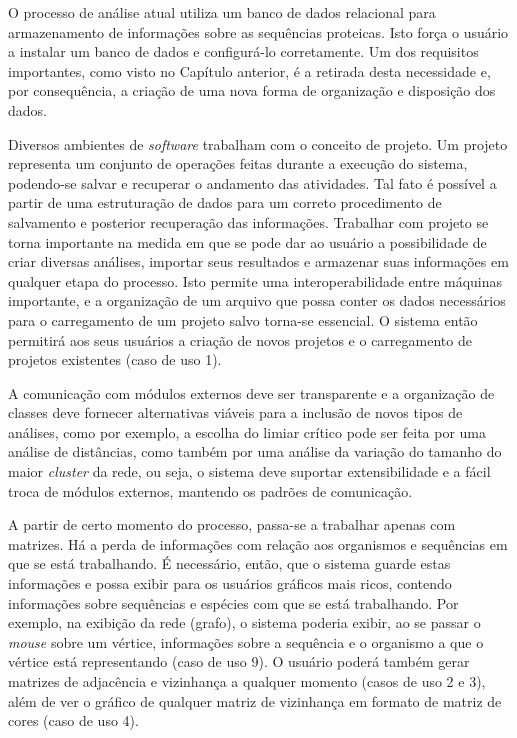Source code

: O processo de análise atual utiliza um banco de dados relacional para armazenamento de informações
sobre as sequências proteicas. Isto força o usuário a instalar
um banco de dados e configurá-lo corretamente. Um dos requisitos importantes, como visto no Capítulo anterior, é a retirada desta necessidade e,
por consequência, a criação de uma nova forma de organização e disposição dos dados.

Diversos ambientes de \textit{software} trabalham com o conceito de projeto. Um projeto
representa um conjunto de operações feitas durante a execução do sistema,
podendo-se salvar e recuperar o andamento das atividades. Tal fato é possível a partir de uma estruturação de dados para um correto procedimento de
salvamento e posterior recuperação das informações. Trabalhar com projeto se torna importante na medida em que se pode
dar ao usuário a possibilidade de criar
diversas análises, importar seus resultados e armazenar suas informações em qualquer etapa do processo.
Isto permite uma interoperabilidade entre máquinas importante, e a organização de um arquivo
que possa conter os dados necessários para o carregamento de um projeto salvo torna-se essencial. O sistema então permitirá aos seus usuários a criação de
novos projetos e o carregamento de projetos existentes (caso de uso 1).

A comunicação com módulos externos deve ser transparente e a organização de classes deve fornecer alternativas viáveis para a inclusão de novos
tipos de análises, como por exemplo, a escolha do limiar crítico pode ser feita por uma análise de distâncias, como também por uma análise da variação
do tamanho
do maior \textit{cluster} da rede, ou seja, o sistema deve suportar extensibilidade e a fácil troca de módulos externos, mantendo
os padrões de comunicação.

A partir de certo momento do processo, passa-se a trabalhar apenas com matrizes. Há a perda de informações com relação aos organismos e sequências em que
se está trabalhando. É necessário, então, que o sistema guarde estas informações e possa exibir para os usuários gráficos mais ricos, contendo informações
sobre sequências e espécies com que se está trabalhando. Por exemplo, na exibição da rede (grafo), o sistema poderia exibir, ao se passar o \textit{mouse}
sobre um vértice,
informações sobre a sequência e o organismo a que o vértice está representando (caso de uso 9). O usuário poderá também gerar matrizes de adjacência e
vizinhança a qualquer momento (casos de uso 2 e 3), além de ver o gráfico de qualquer matriz de vizinhança em formato de matriz de cores (caso de uso 4).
┄┄┄┄┄┄
§ **Task**: An exact copy of every line from the one containing "A comunicação com" through the last line of the entries is required; please add nothing.

§ **Task response**:
A comunicação com módulos externos deve ser transparente e a organização de classes deve fornecer alternativas viáveis para a inclusão de novos
tipos de análises, como por exemplo, a escolha do limiar crítico pode ser feita por uma análise de distâncias, como também por uma análise da variação
do tamanho
do maior \textit{cluster} da rede, ou seja, o sistema deve suportar extensibilidade e a fácil troca de módulos externos, mantendo
os padrões de comunicação.

A partir de certo momento do processo, passa-se a trabalhar apenas com matrizes. Há a perda de informações com relação aos organismos e sequências em que
se está trabalhando. É necessário, então, que o sistema guarde estas informações e possa exibir para os usuários gráficos mais ricos, contendo informações
sobre sequências e espécies com que se está trabalhando. Por exemplo, na exibição da rede (grafo), o sistema poderia exibir, ao se passar o \textit{mouse}
sobre um vértice,
informações sobre a sequência e o organismo a que o vértice está representando (caso de uso 9). O usuário poderá também gerar matrizes de adjacência e
vizinhança a qualquer momento (casos de uso 2 e 3), além de ver o gráfico de qualquer matriz de vizinhança em formato de matriz de cores (caso de uso 4).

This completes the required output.